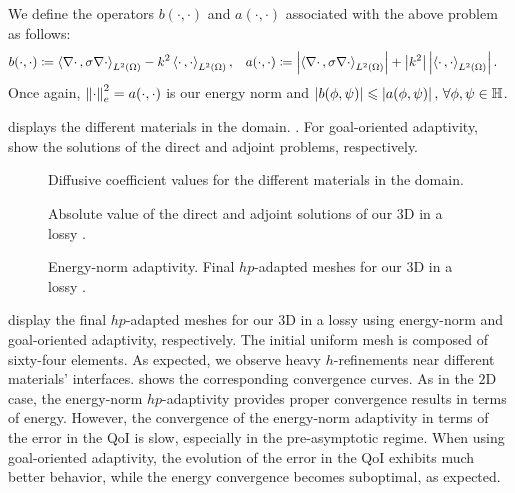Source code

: \noindent We define the operators $b(\cdot ,\cdot)$  and $a(\cdot ,\cdot)$ associated with the above problem as follows:
\begin{align}
  b(\cdot ,\cdot) & \coloneqq   \left<\nabla \cdot\,,\sigma \nabla \cdot\right>_{L^{2}(\Omega)} - k^2 \left<\cdot\,,\cdot\right>_{L^{2}(\Omega)}, & a(\cdot ,\cdot) & \coloneqq  \left|\left<\nabla \cdot\,,\sigma \nabla \cdot\right>_{L^{2}(\Omega)}\right| + \left|k^{2}\right| \left|\left<\cdot\,,\cdot\right>_{L^{2}(\Omega)}\right|.
  \label{eq:form_helm3d}
\end{align}
Once again, $\left\|\cdot\right\|_e^2 =a(\cdot, \cdot)$ is our energy norm and $\left|b(\phi,\psi)\right| \leqslant \left|a(\phi,\psi)\right|, \, \forall \phi,\psi \in \mathbb{H}$.

 displays the different materials in the domain.  . For goal-oriented adaptivity,  show the solutions of the direct and adjoint problems, respectively.

\begin{figure}
  \caption{Diffusive coefficient values for the different materials in the domain.}
  \label{fig:matHelmtresD}
\end{figure}

\begin{figure}
  \caption{Absolute value of the direct and adjoint solutions of our $3$D  in a lossy .}
\end{figure}

\pagebreak


\begin{figure}
  \caption{Energy-norm adaptivity. Final $hp$-adapted meshes for our $3$D  in a lossy .}
  \label{fig:Helm3DGOANonlevels}
\end{figure}

 display the final $hp$-adapted meshes for our $3$D  in a lossy  using energy-norm and goal-oriented adaptivity, respectively. The initial uniform mesh is composed of sixty-four  elements. As expected, we observe heavy $h$-refinements near different materials' interfaces.  shows the corresponding convergence curves. As in the $2$D case, the energy-norm $hp$-adaptivity provides proper convergence results in terms of energy. However, the convergence of the energy-norm adaptivity in terms of the error in the QoI is slow, especially in the pre-asymptotic regime. When using goal-oriented adaptivity, the evolution of the error in the QoI exhibits much better behavior, while the energy convergence becomes suboptimal, as expected.


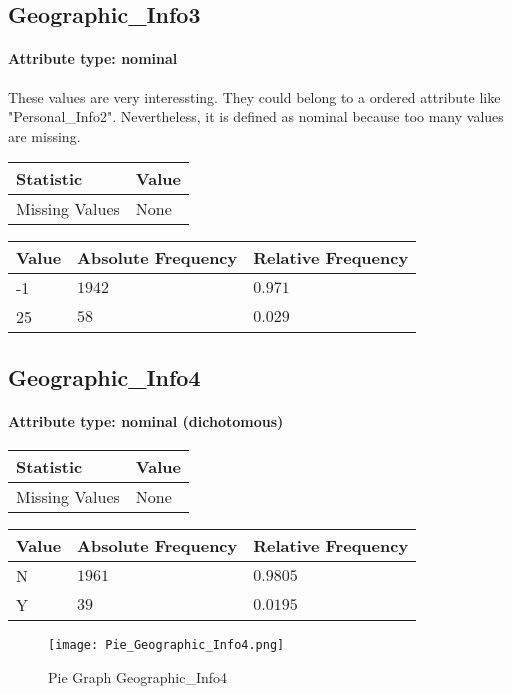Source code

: \subsection{Geographic\_Info3}
\paragraph{Attribute type: nominal} These values are very interessting. They could belong to a ordered attribute like "Personal\_Info2". Nevertheless, it is defined as nominal because too many values are missing.

\begin{table}[H]
	\renewcommand{\arraystretch}{1.25}
	\begin{tabular}{l|l}
		\textbf{Statistic} & \textbf{Value}\\\hline
		Missing Values& None\\\hline
	\end{tabular}
\end{table}
\begin{table}[H]
	\renewcommand{\arraystretch}{1.25}
	\begin{tabular}{l|l|l}
		\textbf{Value} & \textbf{Absolute Frequency} & \textbf{Relative Frequency}\\\hline
		-1&$1942$&$0.971$\\\hline
		25&$58$&$0.029$
	\end{tabular}
\end{table}

\subsection{Geographic\_Info4}
\paragraph{Attribute type: nominal (dichotomous)}\quad

\begin{table}[H]
	\renewcommand{\arraystretch}{1.25}
	\begin{tabular}{l|l}
		\textbf{Statistic} & \textbf{Value}\\\hline
		Missing Values& None\\\hline
	\end{tabular}
\end{table}
\begin{table}[H]
	\renewcommand{\arraystretch}{1.25}
	\begin{tabular}{l|l|l}
		\textbf{Value} & \textbf{Absolute Frequency} & \textbf{Relative Frequency}\\\hline
		N&$1961$&$0.9805$\\\hline
		Y&$39$&$0.0195$
	\end{tabular}
\end{table}
\begin{figure}[H]
	\begin{center}
		\texttt{[image: Pie\_Geographic\_Info4.png]}
	\end{center}
	\caption{Pie Graph Geographic\_Info4}
\end{figure}


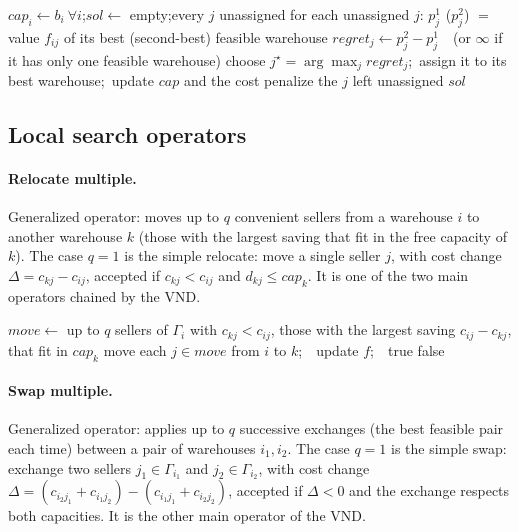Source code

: \documentclass[11pt,a4paper]{article}
\begin{document}
\begin{algorithm}[H]
\caption{Constructive heuristic: regret insertion with measure $f$}
\begin{algorithmic}[1]
  \State $cap_i \gets b_i\ \forall i$;\quad $sol \gets$ empty;\quad every $j$ unassigned
    \State for each unassigned $j$: $p^1_j$ ($p^2_j$) $=$ value $f_{ij}$ of its best (second-best) feasible warehouse
    \State $regret_j \gets p^2_j - p^1_j$\ \ (or $\infty$ if it has only one feasible warehouse)
    \State choose $j^\star = \arg\max_j regret_j$;\ assign it to its best warehouse;\ update $cap$ and the cost
  \EndWhile
  \State penalize the $j$ left unassigned
  \State \Return $sol$
\EndFunction
\end{algorithmic}
\end{algorithm}

\subsection{Local search operators}

\paragraph{Relocate multiple.} Generalized operator: moves up to $q$ convenient sellers from a
warehouse $i$ to another warehouse $k$ (those with the largest saving that fit in the free
capacity of $k$). The case $q{=}1$ is the simple relocate: move a single seller $j$, with cost
change $\Delta = c_{kj}-c_{ij}$, accepted if $c_{kj}<c_{ij}$ and $d_{kj}\le cap_k$. It is one of
the two main operators chained by the VND.

\begin{algorithm}[H]
\caption{\emph{Relocate multiple} operator (first improvement)}
\begin{algorithmic}[1]
    \State $move \gets$ up to $q$ sellers of $\Gamma_i$ with $c_{kj}<c_{ij}$, those with the largest saving $c_{ij}-c_{kj}$, that fit in $cap_k$
      \State move each $j\in move$ from $i$ to $k$;\ \ update $f$;\ \ \Return true
    \EndIf
  \EndFor
  \State \Return false
\EndFunction
\end{algorithmic}
\end{algorithm}

\paragraph{Swap multiple.} Generalized operator: applies up to $q$ successive exchanges (the best
feasible pair each time) between a pair of warehouses $i_1,i_2$. The case $q{=}1$ is the simple
swap: exchange two sellers $j_1\in\Gamma_{i_1}$ and $j_2\in\Gamma_{i_2}$, with cost change
$\Delta = (c_{i_2 j_1}+c_{i_1 j_2})-(c_{i_1 j_1}+c_{i_2 j_2})$, accepted if $\Delta<0$ and the
exchange respects both capacities. It is the other main operator of the VND.
\end{document}
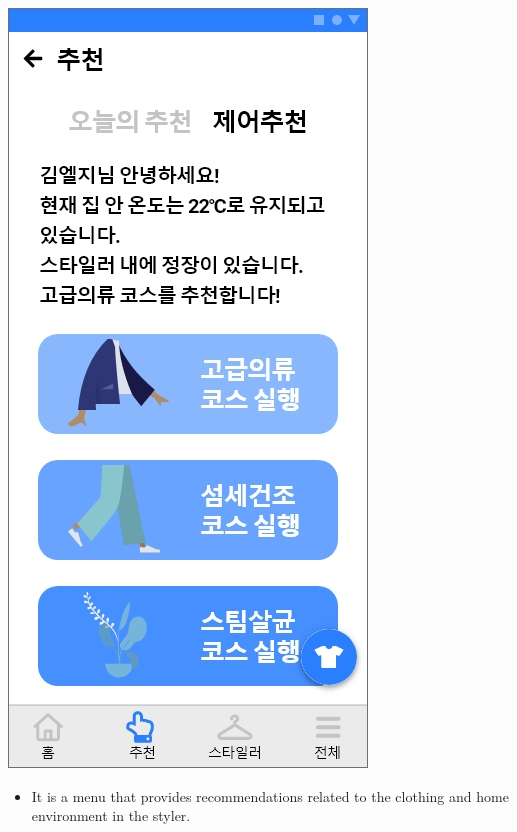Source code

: \documentclass[conference]{IEEEtran}
\begin{document}
\begin{enumerate}
       \centerline{\includegraphics[scale=0.32]{assets/추천3.jpg}}
        \begin{itemize}
            \item[] It is a menu that provides recommendations related to the clothing and home environment in the styler.\\\\\\
        \end{itemize}
    
    \break
    

\end{enumerate}
\end{document}
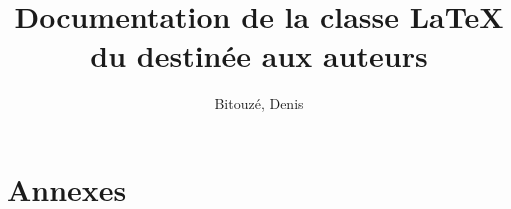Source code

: \documentclass[french]{nwejmart}
\newtheorem[title=Fait,style=definition]{fact}
\begin{document}
\title[Documentation de la classe \LaTeX{} du \texorpdfstring{\nwejm{}}{NWEJM}]{Documentation de la classe \LaTeX{} du \nwejm*{} destinée aux auteurs}
%
\author[%
affiliation={%
  Université du Littoral Côte d'Opale, Laboratoire de mathématiques pures et
  appliquées (\nolinkurl{denis.bitouze@lmpa.univ-littoral.fr})%
},%
]{Bitouzé, Denis}
%
\maketitle
%
\etocarticlestylenomarks
\localtableofcontents
%


%
\section{Annexes}


%
\printbibliography
%
%
\printindex
\end{document}
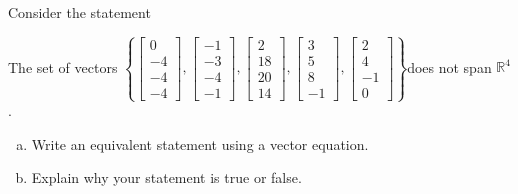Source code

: 
\begin{exerciseStatement}


Consider the statement 
\begin{center}\begin{minipage}{0.8\textwidth}
 The set of vectors \( \left\{ \left[\begin{array}{c}
0 \\
-4 \\
-4 \\
-4
\end{array}\right] , \left[\begin{array}{c}
-1 \\
-3 \\
-4 \\
-1
\end{array}\right] , \left[\begin{array}{c}
2 \\
18 \\
20 \\
14
\end{array}\right] , \left[\begin{array}{c}
3 \\
5 \\
8 \\
-1
\end{array}\right] , \left[\begin{array}{c}
2 \\
4 \\
-1 \\
0
\end{array}\right] \right\} \)does not span \(\mathbb{R}^4\). 
\end{minipage}\end{center}
    


\begin{enumerate}[(a)]
\item  Write an equivalent statement using a vector equation.
\item  Explain why your statement is true or false.
\end{enumerate}
    
\end{exerciseStatement}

YOUR GOAL | Select and copy every line from the records that includes the word "those".

TASK RESULT |
warehouse $i$ to another warehouse $k$ (those with the largest saving that fit in the free
    \State $move \gets$ up to $q$ sellers of $\Gamma_i$ with $c_{kj}<c_{ij}$, those with the largest saving $c_{ij}-c_{kj}$, that fit in $cap_k$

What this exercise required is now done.